Zuidlarenstraat, Den Haag

City district


GPS data

52.050739745545, 4.2688188552948 View on map

Artwork Description


Usually artworks at schools are realized in places that are easily visible to the students. Not so with this wall relief. Lotti van der Gaag just placed it on the back wall of the new gym at the school on the corner of the Exloo and Zuidlaren Streets. Only the users of the footpath behind the gym have a view of it.

Van der Gaag came up with a nearly 21-meter-long relief for this percentage order. Twelve light gray art tiles along the entire length of the building are teeming with dark gray, protruding abstract signs. Here and there you discover a cross, then another star, an anchor, dagger or trident. It seems like a secret language.

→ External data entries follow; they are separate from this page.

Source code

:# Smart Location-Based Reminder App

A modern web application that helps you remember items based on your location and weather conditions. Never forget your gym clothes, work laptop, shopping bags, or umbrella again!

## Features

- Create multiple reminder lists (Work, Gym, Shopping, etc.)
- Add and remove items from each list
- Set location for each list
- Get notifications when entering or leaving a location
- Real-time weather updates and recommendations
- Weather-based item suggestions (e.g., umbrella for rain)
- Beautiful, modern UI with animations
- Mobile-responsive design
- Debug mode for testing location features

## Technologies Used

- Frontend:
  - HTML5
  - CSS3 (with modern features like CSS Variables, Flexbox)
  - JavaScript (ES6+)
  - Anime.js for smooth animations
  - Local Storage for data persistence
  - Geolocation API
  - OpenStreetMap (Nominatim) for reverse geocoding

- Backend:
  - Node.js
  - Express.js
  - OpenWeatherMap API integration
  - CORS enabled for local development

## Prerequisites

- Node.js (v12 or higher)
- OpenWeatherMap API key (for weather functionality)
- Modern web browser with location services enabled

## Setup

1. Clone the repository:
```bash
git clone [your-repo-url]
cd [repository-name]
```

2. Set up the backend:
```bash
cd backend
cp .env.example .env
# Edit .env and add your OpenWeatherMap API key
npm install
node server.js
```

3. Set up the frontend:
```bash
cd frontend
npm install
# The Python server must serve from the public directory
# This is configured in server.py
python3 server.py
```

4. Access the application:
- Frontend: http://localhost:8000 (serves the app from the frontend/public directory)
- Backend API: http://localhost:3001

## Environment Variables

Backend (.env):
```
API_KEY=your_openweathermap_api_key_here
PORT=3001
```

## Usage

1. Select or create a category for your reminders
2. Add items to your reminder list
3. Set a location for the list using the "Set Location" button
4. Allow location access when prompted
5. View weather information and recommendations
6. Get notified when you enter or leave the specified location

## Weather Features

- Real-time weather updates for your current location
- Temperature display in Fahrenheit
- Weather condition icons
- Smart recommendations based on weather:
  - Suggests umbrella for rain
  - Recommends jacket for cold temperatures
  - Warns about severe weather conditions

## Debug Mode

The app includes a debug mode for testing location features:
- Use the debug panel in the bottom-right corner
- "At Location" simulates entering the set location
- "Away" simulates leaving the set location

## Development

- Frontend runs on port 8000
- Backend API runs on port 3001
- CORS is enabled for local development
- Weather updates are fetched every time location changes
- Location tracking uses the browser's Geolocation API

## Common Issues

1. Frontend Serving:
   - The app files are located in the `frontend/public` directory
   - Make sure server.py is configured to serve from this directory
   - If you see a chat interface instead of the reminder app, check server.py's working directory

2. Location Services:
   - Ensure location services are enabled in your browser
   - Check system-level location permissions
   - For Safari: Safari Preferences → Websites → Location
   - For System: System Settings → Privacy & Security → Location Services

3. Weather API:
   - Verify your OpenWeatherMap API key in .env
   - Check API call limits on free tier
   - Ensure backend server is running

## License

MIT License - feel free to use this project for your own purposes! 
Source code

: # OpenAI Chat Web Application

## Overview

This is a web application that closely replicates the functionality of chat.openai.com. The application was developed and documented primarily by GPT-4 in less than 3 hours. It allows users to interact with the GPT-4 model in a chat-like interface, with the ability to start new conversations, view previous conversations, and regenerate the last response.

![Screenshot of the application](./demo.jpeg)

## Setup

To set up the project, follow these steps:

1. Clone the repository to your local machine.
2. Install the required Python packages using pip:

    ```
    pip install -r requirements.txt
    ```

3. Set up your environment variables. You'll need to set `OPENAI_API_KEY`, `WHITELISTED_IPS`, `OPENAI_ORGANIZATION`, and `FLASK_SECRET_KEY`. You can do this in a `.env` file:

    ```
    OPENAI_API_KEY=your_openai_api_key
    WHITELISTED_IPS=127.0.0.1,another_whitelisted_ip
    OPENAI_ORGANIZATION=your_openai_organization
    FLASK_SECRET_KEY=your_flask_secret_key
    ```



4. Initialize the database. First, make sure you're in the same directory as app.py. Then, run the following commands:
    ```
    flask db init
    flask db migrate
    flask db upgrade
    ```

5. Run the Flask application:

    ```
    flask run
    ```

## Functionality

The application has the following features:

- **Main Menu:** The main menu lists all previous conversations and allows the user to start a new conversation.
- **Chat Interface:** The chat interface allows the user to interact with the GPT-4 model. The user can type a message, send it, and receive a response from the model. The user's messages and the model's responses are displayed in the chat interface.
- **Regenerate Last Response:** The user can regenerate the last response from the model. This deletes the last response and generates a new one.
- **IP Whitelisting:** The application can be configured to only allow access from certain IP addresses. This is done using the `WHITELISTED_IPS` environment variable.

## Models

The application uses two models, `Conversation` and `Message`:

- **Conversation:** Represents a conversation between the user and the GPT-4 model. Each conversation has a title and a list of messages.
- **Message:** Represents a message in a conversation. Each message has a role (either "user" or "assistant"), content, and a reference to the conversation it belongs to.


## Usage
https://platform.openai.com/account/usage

If you look more closely, you discover that Van der Gaag ultimately only turned one motif at a time in a quarter turn.

It is special to have such a monumental relief by a prominent female sculptor in The Hague. From 1955 Lotti - that is how she signed her work - exhibited internationally. Van der Gaag began her career with classes at the Royal Academy of Art and the Free Academy in her hometown. In 1950, she moved to the city every artist wanted to go to at the time: Paris. Influenced by her world-famous Parisian teacher Ossip Zadkine, her earlier compact clay figures developed more and more into monumental constructions. Her formal language - spontaneous and resembling children's drawings - shows many similarities to that of artists such as Karel Appel and Corneille of the Cobra movement. Yet she never became an official member of this group.

From the beginning, fantasy creatures populated Van der Gaag's world. Plant-like structures could suddenly emerge as terrifying birds of prey or forest spirits. And although there is no direct link between her sculpture 'Ornitopus' on the Drentheplantsoen in Escamp, you can recognize a similar visual language in this wall relief.

In 2013, the wall relief was restored by restorer Paul van Laere.